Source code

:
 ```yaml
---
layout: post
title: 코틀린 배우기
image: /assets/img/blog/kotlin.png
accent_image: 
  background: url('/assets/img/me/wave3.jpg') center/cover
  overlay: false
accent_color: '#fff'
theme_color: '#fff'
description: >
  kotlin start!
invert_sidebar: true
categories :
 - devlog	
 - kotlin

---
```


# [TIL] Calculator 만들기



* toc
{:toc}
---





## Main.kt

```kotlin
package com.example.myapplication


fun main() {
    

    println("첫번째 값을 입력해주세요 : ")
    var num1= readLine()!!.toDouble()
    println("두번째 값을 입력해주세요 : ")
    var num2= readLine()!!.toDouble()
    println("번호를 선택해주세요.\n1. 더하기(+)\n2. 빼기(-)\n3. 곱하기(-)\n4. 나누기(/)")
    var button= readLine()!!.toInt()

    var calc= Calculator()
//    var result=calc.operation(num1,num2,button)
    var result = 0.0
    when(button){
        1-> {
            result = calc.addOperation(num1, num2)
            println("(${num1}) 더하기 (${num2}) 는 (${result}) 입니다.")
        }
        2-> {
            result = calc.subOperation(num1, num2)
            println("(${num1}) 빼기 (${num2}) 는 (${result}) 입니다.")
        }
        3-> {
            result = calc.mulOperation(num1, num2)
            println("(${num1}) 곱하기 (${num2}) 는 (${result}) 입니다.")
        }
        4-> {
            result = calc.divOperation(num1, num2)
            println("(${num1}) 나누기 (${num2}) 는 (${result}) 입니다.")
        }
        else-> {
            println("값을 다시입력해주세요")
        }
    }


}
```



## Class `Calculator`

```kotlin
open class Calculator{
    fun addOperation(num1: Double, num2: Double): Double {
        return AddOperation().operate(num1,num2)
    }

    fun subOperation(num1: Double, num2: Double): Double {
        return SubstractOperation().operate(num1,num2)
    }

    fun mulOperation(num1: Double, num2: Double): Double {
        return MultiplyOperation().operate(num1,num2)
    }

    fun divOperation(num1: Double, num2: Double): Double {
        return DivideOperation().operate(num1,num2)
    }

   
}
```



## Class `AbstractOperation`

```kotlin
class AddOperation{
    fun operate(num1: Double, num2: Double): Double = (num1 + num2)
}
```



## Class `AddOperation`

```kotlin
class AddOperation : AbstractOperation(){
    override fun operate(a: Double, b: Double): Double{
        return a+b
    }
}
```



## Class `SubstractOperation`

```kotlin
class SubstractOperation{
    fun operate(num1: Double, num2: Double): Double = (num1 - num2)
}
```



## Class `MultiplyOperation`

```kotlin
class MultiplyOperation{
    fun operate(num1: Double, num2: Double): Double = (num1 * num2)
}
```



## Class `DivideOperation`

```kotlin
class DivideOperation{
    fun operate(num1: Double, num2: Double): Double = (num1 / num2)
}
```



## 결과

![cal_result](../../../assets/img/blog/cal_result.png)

============================================================

◆ Required action
Every line of the entries that includes "subOperation" must be copied into the answer.

◆ Output for this task
            result = calc.subOperation(num1, num2)
    fun subOperation(num1: Double, num2: Double): Double {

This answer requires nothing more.